What is expected -> Search the records below for the word "emph", then return every line where it appears.

Dataset entries:
————————

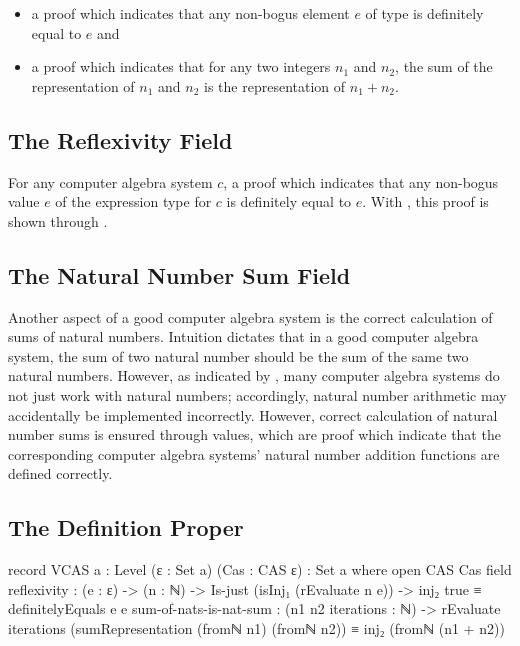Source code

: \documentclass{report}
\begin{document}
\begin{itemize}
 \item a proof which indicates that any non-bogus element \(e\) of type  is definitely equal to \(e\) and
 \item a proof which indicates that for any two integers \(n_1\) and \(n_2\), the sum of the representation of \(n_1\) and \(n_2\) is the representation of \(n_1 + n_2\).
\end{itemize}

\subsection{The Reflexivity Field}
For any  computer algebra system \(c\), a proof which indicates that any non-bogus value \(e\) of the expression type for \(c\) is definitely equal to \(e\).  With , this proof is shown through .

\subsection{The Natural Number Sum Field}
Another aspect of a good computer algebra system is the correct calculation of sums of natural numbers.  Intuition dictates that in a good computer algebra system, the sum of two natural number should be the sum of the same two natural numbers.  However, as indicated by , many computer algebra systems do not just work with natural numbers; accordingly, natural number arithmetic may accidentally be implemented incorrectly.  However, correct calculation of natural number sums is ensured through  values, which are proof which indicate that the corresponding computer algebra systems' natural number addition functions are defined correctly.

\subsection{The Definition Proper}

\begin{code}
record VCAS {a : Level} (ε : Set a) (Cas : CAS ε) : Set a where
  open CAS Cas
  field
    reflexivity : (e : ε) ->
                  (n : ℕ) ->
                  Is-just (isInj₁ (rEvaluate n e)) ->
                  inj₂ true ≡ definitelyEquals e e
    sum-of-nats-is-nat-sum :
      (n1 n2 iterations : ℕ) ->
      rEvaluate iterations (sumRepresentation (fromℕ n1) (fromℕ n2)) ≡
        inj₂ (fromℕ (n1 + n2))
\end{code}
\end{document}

————————

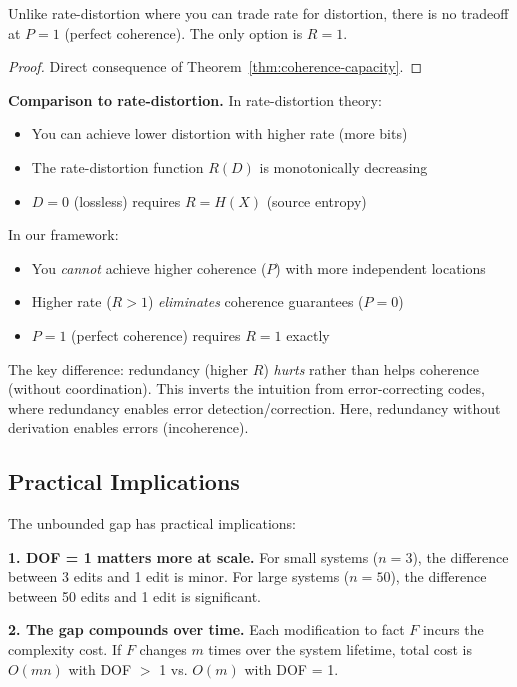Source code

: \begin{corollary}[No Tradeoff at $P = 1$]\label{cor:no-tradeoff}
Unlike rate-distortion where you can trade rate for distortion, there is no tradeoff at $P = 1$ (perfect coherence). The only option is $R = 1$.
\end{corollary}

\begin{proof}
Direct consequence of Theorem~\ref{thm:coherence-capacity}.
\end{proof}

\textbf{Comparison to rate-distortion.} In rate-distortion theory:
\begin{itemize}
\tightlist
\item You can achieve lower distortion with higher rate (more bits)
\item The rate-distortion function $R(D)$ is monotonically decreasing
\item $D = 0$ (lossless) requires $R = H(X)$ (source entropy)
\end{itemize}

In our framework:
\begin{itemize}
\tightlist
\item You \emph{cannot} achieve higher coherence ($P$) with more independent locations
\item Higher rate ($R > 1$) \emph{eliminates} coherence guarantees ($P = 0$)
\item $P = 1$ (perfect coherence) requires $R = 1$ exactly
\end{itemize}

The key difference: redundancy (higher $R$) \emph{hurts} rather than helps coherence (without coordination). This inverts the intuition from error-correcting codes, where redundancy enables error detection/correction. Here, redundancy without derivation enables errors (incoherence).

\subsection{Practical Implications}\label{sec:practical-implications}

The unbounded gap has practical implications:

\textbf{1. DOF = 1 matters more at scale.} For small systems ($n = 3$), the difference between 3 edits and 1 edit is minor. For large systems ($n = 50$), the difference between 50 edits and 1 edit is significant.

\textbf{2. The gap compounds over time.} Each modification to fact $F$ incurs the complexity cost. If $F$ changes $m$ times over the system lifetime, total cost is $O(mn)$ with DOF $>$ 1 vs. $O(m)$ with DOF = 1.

————————

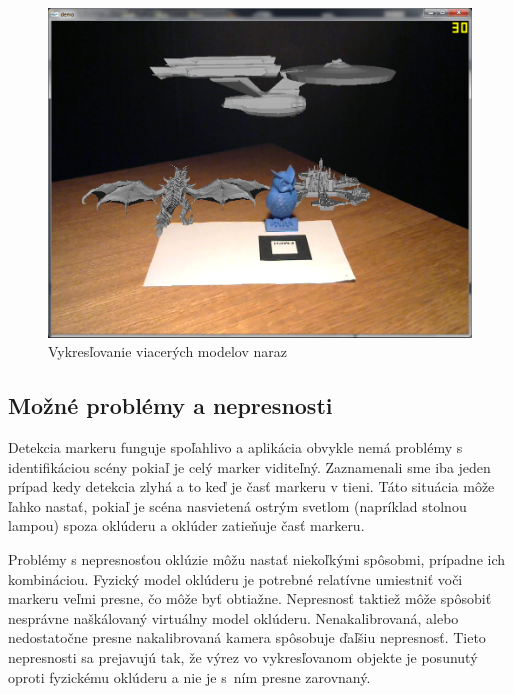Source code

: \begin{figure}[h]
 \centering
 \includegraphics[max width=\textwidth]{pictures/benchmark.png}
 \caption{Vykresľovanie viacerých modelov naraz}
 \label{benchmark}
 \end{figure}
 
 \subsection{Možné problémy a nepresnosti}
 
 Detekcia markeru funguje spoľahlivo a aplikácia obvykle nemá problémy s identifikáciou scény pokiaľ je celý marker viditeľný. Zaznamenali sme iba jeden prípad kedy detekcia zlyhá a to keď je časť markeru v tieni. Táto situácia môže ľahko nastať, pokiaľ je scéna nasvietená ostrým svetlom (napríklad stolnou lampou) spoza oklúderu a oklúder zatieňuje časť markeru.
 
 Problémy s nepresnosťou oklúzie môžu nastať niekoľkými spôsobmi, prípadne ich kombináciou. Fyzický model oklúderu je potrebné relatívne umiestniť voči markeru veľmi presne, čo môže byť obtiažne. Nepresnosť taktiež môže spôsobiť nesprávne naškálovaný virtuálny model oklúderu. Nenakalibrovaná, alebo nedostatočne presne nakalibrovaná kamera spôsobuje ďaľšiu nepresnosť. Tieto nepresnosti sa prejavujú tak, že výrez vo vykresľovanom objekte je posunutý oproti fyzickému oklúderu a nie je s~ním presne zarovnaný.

————————

Written response ->
\item You \emph{cannot} achieve higher coherence ($P$) with more independent locations
\item Higher rate ($R > 1$) \emph{eliminates} coherence guarantees ($P = 0$)
The key difference: redundancy (higher $R$) \emph{hurts} rather than helps coherence (without coordination). This inverts the intuition from error-correcting codes, where redundancy enables error detection/correction. Here, redundancy without derivation enables errors (incoherence).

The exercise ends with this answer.